## THE PROBLEM
What you return must be an exact copy of the lines in the listing below between the line holding "- [1.12.1.基本概念" and the line holding "- [基于Java配置的内部运作更多信息]()", inclusive, and nothing more.

## DATA PROVIDED
[Start of section]

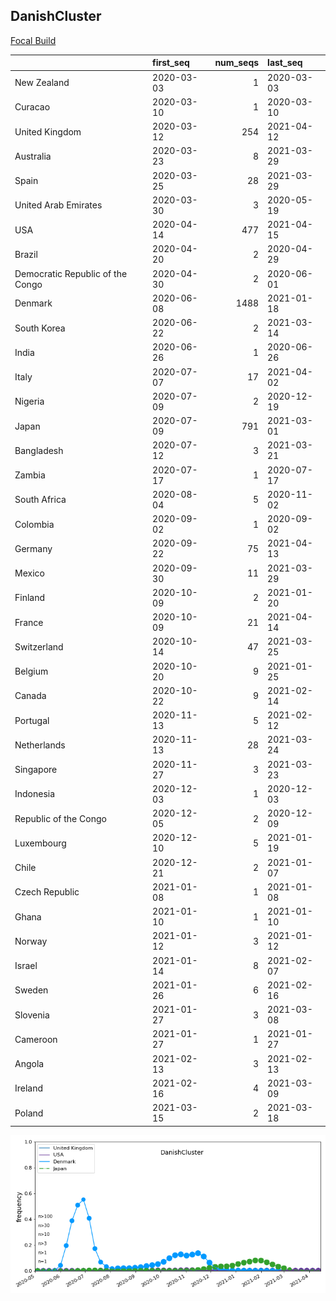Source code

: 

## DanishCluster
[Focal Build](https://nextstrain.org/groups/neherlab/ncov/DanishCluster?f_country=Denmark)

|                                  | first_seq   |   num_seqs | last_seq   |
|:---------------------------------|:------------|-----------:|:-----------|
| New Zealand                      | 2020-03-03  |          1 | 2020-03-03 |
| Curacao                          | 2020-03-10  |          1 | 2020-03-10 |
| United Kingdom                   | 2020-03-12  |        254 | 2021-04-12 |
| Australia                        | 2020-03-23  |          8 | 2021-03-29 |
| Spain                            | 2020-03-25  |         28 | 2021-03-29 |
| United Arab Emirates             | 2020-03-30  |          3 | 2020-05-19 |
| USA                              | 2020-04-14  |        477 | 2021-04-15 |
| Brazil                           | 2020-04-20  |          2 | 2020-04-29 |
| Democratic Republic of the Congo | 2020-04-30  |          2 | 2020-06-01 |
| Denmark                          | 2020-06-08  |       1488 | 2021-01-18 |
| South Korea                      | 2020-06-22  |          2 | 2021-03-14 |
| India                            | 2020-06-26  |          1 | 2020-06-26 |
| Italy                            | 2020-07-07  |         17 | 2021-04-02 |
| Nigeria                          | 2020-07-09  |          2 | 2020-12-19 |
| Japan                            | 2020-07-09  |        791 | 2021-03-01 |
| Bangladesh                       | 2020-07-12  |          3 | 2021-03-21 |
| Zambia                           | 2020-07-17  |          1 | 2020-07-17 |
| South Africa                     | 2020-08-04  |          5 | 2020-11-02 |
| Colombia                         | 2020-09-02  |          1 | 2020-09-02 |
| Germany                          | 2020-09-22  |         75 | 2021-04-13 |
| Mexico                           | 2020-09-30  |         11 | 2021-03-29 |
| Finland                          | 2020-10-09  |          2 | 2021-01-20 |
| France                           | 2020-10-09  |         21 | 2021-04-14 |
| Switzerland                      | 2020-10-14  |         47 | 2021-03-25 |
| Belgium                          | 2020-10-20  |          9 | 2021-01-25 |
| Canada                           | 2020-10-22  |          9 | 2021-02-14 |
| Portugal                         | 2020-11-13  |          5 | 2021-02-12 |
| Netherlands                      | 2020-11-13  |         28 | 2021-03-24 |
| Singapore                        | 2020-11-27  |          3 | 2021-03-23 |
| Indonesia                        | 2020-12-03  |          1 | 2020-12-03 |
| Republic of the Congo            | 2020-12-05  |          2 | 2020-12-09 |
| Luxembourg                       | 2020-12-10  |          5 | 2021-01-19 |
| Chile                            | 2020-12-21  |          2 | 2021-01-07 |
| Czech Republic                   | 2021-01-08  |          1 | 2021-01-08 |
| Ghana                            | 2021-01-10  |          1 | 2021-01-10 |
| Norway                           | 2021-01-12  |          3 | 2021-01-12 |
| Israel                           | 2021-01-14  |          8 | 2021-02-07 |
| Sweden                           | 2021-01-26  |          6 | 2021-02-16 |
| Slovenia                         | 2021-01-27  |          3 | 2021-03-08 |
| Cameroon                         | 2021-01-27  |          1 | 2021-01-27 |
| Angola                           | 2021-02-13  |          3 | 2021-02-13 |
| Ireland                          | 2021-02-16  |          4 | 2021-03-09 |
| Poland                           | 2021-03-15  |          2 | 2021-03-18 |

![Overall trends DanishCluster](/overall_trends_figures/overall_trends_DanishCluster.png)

[End of section]
[Start of section]

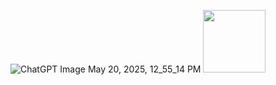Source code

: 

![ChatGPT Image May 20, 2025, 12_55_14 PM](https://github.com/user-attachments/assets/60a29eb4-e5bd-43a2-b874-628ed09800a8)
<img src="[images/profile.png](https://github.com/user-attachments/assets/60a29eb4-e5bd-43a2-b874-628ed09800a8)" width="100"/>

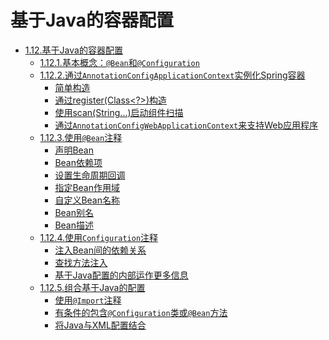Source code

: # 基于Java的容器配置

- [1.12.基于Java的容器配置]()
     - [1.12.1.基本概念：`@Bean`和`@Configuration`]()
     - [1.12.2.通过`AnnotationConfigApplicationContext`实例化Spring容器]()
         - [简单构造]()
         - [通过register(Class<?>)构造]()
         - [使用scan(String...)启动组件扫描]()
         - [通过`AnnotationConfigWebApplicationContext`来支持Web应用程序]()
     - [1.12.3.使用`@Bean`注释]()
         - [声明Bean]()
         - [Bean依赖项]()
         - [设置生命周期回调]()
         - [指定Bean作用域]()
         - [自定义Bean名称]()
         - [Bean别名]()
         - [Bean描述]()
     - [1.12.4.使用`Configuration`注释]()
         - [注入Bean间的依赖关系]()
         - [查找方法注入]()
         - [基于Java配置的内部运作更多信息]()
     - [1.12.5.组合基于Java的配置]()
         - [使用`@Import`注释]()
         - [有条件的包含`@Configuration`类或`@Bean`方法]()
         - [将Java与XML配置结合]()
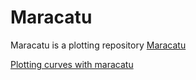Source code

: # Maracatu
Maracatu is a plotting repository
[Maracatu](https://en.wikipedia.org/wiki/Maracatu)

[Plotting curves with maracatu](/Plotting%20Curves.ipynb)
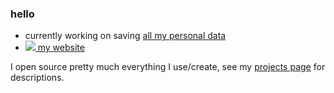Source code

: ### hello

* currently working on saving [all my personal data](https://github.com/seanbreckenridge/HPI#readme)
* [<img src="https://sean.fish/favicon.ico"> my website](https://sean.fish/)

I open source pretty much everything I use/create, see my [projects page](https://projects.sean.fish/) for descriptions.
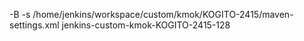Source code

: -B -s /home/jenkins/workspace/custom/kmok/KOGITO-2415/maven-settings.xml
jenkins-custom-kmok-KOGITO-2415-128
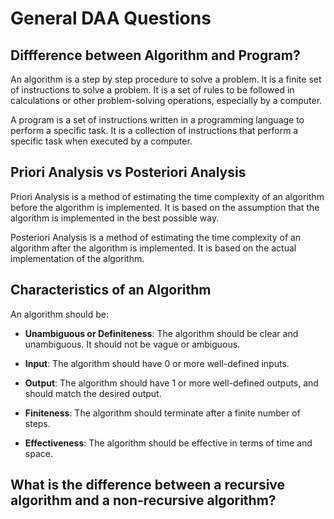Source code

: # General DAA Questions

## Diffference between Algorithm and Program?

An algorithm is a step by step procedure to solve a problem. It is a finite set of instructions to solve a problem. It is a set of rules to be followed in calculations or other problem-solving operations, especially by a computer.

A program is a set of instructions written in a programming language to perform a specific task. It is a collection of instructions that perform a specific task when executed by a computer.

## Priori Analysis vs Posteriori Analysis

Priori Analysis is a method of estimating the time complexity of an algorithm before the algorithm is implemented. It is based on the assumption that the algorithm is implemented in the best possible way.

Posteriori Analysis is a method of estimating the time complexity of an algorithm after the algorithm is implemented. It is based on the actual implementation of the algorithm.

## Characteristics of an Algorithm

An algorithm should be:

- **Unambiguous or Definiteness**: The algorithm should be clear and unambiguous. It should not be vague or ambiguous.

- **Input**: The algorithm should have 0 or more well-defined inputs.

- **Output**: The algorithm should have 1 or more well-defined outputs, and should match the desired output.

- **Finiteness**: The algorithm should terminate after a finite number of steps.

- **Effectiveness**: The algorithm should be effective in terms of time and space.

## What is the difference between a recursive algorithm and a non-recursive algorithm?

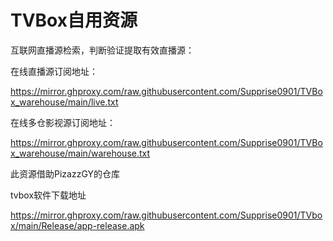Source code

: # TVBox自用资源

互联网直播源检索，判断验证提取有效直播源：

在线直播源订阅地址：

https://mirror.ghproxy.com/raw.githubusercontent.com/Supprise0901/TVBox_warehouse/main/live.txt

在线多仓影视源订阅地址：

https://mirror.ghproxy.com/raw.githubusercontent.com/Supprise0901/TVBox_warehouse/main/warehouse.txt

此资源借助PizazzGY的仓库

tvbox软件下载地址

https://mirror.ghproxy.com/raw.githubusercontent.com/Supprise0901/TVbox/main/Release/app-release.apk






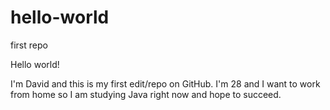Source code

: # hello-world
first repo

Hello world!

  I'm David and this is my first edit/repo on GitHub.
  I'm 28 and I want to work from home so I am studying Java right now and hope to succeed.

[End of section]
[Start of section]

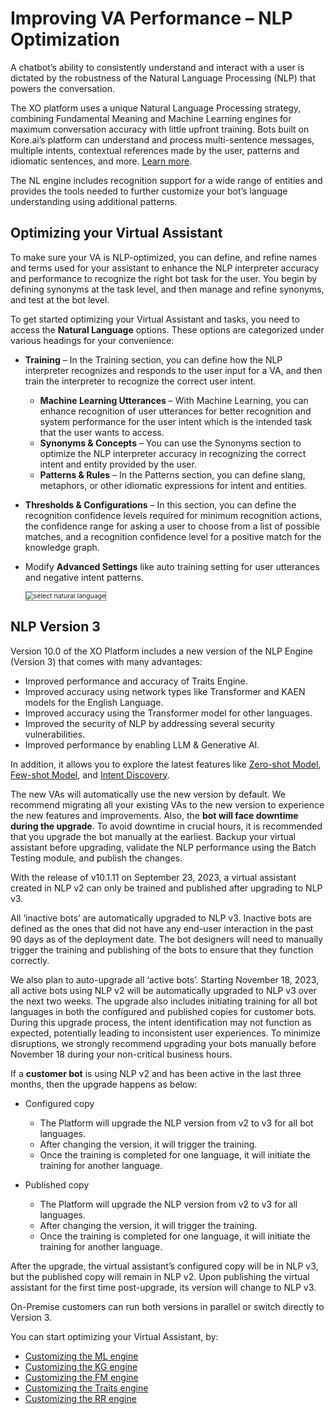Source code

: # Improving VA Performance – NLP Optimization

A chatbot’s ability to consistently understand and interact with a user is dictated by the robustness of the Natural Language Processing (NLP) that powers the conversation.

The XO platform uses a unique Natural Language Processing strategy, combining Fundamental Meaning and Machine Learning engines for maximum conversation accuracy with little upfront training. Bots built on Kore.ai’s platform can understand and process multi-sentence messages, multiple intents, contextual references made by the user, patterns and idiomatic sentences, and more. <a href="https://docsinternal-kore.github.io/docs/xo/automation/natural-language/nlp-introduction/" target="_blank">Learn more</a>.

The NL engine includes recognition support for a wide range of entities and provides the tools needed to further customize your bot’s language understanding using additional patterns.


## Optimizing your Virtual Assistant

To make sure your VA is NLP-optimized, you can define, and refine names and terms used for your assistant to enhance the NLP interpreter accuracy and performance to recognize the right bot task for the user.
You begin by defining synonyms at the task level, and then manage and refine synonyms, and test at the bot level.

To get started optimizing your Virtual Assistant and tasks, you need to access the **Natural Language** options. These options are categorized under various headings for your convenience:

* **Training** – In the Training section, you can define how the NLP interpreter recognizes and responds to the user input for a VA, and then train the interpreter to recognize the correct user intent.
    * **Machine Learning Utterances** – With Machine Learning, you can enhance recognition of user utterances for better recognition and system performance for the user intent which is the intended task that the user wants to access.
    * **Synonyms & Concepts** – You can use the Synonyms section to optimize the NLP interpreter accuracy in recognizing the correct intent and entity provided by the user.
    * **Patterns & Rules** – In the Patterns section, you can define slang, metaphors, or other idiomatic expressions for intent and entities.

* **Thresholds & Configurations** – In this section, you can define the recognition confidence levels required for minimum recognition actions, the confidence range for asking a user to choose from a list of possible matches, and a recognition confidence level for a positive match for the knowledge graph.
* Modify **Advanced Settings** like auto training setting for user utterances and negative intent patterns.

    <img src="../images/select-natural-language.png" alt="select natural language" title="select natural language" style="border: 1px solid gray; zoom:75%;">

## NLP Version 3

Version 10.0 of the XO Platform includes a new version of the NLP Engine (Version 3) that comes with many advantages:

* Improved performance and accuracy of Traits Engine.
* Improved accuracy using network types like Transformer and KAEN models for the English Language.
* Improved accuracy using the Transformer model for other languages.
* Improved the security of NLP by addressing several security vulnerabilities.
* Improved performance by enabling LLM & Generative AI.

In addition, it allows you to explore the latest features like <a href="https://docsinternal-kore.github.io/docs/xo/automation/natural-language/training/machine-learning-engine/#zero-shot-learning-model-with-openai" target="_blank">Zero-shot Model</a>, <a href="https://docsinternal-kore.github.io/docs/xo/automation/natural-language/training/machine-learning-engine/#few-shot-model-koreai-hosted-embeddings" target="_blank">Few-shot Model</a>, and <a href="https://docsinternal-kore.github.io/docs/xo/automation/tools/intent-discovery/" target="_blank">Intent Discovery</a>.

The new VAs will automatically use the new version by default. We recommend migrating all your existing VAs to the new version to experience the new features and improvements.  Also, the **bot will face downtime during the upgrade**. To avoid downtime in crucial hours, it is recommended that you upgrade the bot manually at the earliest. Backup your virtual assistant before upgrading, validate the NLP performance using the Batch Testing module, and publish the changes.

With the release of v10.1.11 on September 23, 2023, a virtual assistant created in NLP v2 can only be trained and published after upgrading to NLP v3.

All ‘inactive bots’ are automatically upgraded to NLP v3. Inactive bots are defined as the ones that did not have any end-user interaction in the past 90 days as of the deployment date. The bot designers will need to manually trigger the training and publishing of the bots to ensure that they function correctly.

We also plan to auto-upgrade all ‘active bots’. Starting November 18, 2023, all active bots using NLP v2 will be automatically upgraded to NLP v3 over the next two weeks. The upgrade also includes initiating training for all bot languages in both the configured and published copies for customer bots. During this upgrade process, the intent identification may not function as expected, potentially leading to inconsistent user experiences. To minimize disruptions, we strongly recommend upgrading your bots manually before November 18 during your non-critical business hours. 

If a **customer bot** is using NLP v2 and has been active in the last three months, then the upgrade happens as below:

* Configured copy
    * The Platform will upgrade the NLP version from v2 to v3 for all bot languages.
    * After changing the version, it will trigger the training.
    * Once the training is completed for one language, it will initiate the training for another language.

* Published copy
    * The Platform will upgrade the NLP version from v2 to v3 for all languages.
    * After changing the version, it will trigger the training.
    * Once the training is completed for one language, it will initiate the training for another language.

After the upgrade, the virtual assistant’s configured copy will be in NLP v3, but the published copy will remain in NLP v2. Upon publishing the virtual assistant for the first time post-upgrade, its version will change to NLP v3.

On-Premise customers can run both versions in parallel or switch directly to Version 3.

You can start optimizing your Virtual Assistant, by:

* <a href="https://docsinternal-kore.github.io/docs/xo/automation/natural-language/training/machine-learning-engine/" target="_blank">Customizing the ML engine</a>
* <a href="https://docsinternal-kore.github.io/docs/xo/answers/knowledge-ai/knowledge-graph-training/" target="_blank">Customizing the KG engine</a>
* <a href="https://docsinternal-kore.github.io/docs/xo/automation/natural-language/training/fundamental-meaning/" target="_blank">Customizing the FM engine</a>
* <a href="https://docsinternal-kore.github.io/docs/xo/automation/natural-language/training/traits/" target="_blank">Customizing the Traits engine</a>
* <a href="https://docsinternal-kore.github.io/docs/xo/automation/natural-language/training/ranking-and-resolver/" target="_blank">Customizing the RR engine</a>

[End of section]

## RESPONSE AREA
     - [1.12.1.基本概念：`@Bean`和`@Configuration`]()
     - [1.12.2.通过`AnnotationConfigApplicationContext`实例化Spring容器]()
         - [简单构造]()
         - [通过register(Class<?>)构造]()
         - [使用scan(String...)启动组件扫描]()
         - [通过`AnnotationConfigWebApplicationContext`来支持Web应用程序]()
     - [1.12.3.使用`@Bean`注释]()
         - [声明Bean]()
         - [Bean依赖项]()
         - [设置生命周期回调]()
         - [指定Bean作用域]()
         - [自定义Bean名称]()
         - [Bean别名]()
         - [Bean描述]()
     - [1.12.4.使用`Configuration`注释]()
         - [注入Bean间的依赖关系]()
         - [查找方法注入]()
         - [基于Java配置的内部运作更多信息]()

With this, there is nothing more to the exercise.